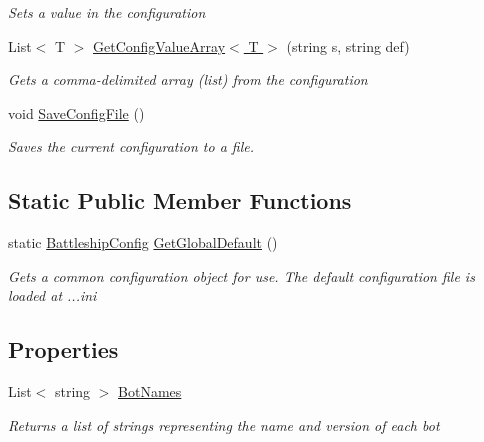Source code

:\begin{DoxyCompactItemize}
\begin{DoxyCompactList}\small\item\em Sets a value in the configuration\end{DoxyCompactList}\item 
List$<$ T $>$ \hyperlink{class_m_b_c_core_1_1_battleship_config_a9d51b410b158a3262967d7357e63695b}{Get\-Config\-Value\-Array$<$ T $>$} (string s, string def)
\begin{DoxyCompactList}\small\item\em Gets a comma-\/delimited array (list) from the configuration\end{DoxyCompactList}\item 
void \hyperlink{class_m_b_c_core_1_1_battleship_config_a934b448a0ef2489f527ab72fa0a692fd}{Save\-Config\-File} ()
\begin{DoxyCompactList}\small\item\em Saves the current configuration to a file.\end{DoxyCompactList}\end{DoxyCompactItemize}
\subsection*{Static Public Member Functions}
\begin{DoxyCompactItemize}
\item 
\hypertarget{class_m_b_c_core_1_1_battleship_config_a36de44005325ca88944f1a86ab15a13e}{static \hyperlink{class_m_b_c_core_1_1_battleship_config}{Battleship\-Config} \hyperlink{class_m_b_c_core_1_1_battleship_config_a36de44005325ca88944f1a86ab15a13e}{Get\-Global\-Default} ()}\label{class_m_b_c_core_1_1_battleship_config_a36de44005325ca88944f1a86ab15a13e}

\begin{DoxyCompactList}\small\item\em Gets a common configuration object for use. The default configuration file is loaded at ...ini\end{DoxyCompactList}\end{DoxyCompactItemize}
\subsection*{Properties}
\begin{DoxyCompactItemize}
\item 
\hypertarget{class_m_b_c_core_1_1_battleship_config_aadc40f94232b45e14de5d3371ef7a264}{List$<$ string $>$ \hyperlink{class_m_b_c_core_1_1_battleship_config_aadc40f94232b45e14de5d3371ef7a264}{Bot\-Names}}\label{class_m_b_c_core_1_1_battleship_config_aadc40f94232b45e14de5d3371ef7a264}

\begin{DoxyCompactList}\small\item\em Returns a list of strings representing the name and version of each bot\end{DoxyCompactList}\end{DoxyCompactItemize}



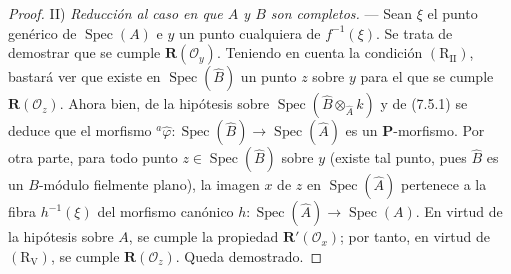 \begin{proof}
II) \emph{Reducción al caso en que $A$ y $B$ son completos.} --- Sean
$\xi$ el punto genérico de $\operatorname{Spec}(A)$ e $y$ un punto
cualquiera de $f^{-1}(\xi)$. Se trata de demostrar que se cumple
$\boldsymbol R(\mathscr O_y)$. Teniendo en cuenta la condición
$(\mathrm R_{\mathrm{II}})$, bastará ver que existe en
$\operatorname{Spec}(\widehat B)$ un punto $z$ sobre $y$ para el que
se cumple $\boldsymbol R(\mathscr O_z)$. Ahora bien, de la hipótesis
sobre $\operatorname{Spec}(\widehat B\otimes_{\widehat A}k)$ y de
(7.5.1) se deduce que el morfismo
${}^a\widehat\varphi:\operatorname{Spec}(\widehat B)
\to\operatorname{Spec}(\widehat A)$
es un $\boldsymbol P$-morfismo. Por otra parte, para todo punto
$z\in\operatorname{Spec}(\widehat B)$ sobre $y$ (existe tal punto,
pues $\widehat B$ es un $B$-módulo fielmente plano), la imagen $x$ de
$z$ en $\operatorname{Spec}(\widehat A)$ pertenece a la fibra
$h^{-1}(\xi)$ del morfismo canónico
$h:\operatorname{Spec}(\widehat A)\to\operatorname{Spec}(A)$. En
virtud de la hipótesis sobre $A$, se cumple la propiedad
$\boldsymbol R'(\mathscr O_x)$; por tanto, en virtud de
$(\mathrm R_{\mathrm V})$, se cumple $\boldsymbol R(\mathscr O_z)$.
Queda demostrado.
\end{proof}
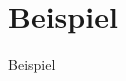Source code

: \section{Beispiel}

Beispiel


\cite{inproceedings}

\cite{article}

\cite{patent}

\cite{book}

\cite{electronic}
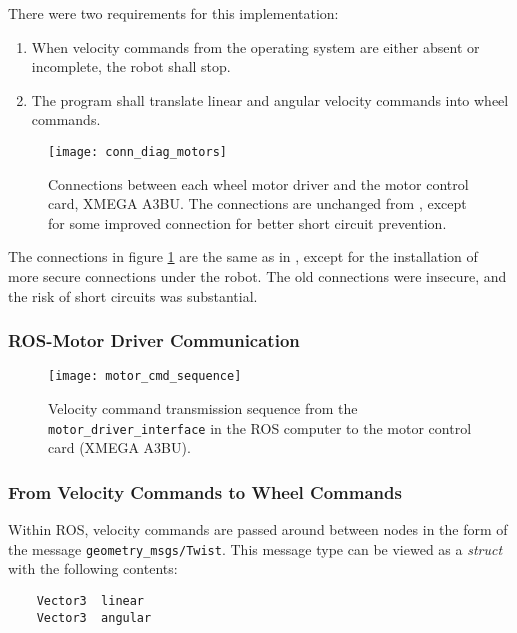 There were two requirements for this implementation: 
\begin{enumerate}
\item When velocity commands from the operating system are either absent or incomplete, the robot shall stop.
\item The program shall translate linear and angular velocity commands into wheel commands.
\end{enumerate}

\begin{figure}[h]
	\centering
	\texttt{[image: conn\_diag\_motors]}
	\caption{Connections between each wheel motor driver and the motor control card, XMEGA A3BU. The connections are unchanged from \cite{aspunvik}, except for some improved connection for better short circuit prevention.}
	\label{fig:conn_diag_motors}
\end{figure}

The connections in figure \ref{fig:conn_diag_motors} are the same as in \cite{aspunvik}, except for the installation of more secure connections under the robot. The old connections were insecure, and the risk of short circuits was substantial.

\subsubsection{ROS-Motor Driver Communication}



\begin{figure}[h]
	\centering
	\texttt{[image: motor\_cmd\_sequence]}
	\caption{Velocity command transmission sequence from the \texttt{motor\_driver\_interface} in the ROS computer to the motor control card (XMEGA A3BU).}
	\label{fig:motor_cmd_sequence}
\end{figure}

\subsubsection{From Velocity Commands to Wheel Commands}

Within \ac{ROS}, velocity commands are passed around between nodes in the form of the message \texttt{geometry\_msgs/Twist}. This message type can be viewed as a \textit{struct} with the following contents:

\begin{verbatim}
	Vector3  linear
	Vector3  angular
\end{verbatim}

▶ **EXERCISE DESCRIPTION**
Quote the data above in full, leaving out the pictures it holds.

▶ **SOLUTION FOR THIS PROBLEM**
Source code

:\begin{DoxyCompactItemize}
\begin{DoxyCompactList}\small\item\em Sets a value in the configuration\end{DoxyCompactList}\item 
List$<$ T $>$ \hyperlink{class_m_b_c_core_1_1_battleship_config_a9d51b410b158a3262967d7357e63695b}{Get\-Config\-Value\-Array$<$ T $>$} (string s, string def)
\begin{DoxyCompactList}\small\item\em Gets a comma-\/delimited array (list) from the configuration\end{DoxyCompactList}\item 
void \hyperlink{class_m_b_c_core_1_1_battleship_config_a934b448a0ef2489f527ab72fa0a692fd}{Save\-Config\-File} ()
\begin{DoxyCompactList}\small\item\em Saves the current configuration to a file.\end{DoxyCompactList}\end{DoxyCompactItemize}
\subsection*{Static Public Member Functions}
\begin{DoxyCompactItemize}
\item 
\hypertarget{class_m_b_c_core_1_1_battleship_config_a36de44005325ca88944f1a86ab15a13e}{static \hyperlink{class_m_b_c_core_1_1_battleship_config}{Battleship\-Config} \hyperlink{class_m_b_c_core_1_1_battleship_config_a36de44005325ca88944f1a86ab15a13e}{Get\-Global\-Default} ()}\label{class_m_b_c_core_1_1_battleship_config_a36de44005325ca88944f1a86ab15a13e}

\begin{DoxyCompactList}\small\item\em Gets a common configuration object for use. The default configuration file is loaded at ...ini\end{DoxyCompactList}\end{DoxyCompactItemize}
\subsection*{Properties}
\begin{DoxyCompactItemize}
\item 
\hypertarget{class_m_b_c_core_1_1_battleship_config_aadc40f94232b45e14de5d3371ef7a264}{List$<$ string $>$ \hyperlink{class_m_b_c_core_1_1_battleship_config_aadc40f94232b45e14de5d3371ef7a264}{Bot\-Names}}\label{class_m_b_c_core_1_1_battleship_config_aadc40f94232b45e14de5d3371ef7a264}

\begin{DoxyCompactList}\small\item\em Returns a list of strings representing the name and version of each bot\end{DoxyCompactList}\end{DoxyCompactItemize}



 \begin{proof}
II) \emph{Reducción al caso en que $A$ y $B$ son completos.} --- Sean
$\xi$ el punto genérico de $\operatorname{Spec}(A)$ e $y$ un punto
cualquiera de $f^{-1}(\xi)$. Se trata de demostrar que se cumple
$\boldsymbol R(\mathscr O_y)$. Teniendo en cuenta la condición
$(\mathrm R_{\mathrm{II}})$, bastará ver que existe en
$\operatorname{Spec}(\widehat B)$ un punto $z$ sobre $y$ para el que
se cumple $\boldsymbol R(\mathscr O_z)$. Ahora bien, de la hipótesis
sobre $\operatorname{Spec}(\widehat B\otimes_{\widehat A}k)$ y de
(7.5.1) se deduce que el morfismo
${}^a\widehat\varphi:\operatorname{Spec}(\widehat B)
\to\operatorname{Spec}(\widehat A)$
es un $\boldsymbol P$-morfismo. Por otra parte, para todo punto
$z\in\operatorname{Spec}(\widehat B)$ sobre $y$ (existe tal punto,
pues $\widehat B$ es un $B$-módulo fielmente plano), la imagen $x$ de
$z$ en $\operatorname{Spec}(\widehat A)$ pertenece a la fibra
$h^{-1}(\xi)$ del morfismo canónico
$h:\operatorname{Spec}(\widehat A)\to\operatorname{Spec}(A)$. En
virtud de la hipótesis sobre $A$, se cumple la propiedad
$\boldsymbol R'(\mathscr O_x)$; por tanto, en virtud de
$(\mathrm R_{\mathrm V})$, se cumple $\boldsymbol R(\mathscr O_z)$.
Queda demostrado.
\end{proof}
Source code

: \section{Beispiel}

Beispiel


\cite{inproceedings}

\cite{article}

\cite{patent}

\cite{book}

\cite{electronic}
 There were two requirements for this implementation: 
\begin{enumerate}
\item When velocity commands from the operating system are either absent or incomplete, the robot shall stop.
\item The program shall translate linear and angular velocity commands into wheel commands.
\end{enumerate}

\begin{figure}[h]
	\centering
	\texttt{[image: conn\_diag\_motors]}
	\caption{Connections between each wheel motor driver and the motor control card, XMEGA A3BU. The connections are unchanged from \cite{aspunvik}, except for some improved connection for better short circuit prevention.}
	\label{fig:conn_diag_motors}
\end{figure}

The connections in figure \ref{fig:conn_diag_motors} are the same as in \cite{aspunvik}, except for the installation of more secure connections under the robot. The old connections were insecure, and the risk of short circuits was substantial.

\subsubsection{ROS-Motor Driver Communication}



\begin{figure}[h]
	\centering
	\texttt{[image: motor\_cmd\_sequence]}
	\caption{Velocity command transmission sequence from the \texttt{motor\_driver\_interface} in the ROS computer to the motor control card (XMEGA A3BU).}
	\label{fig:motor_cmd_sequence}
\end{figure}

\subsubsection{From Velocity Commands to Wheel Commands}

Within \ac{ROS}, velocity commands are passed around between nodes in the form of the message \texttt{geometry\_msgs/Twist}. This message type can be viewed as a \textit{struct} with the following contents:

\begin{verbatim}
	Vector3  linear
	Vector3  angular
\end{verbatim}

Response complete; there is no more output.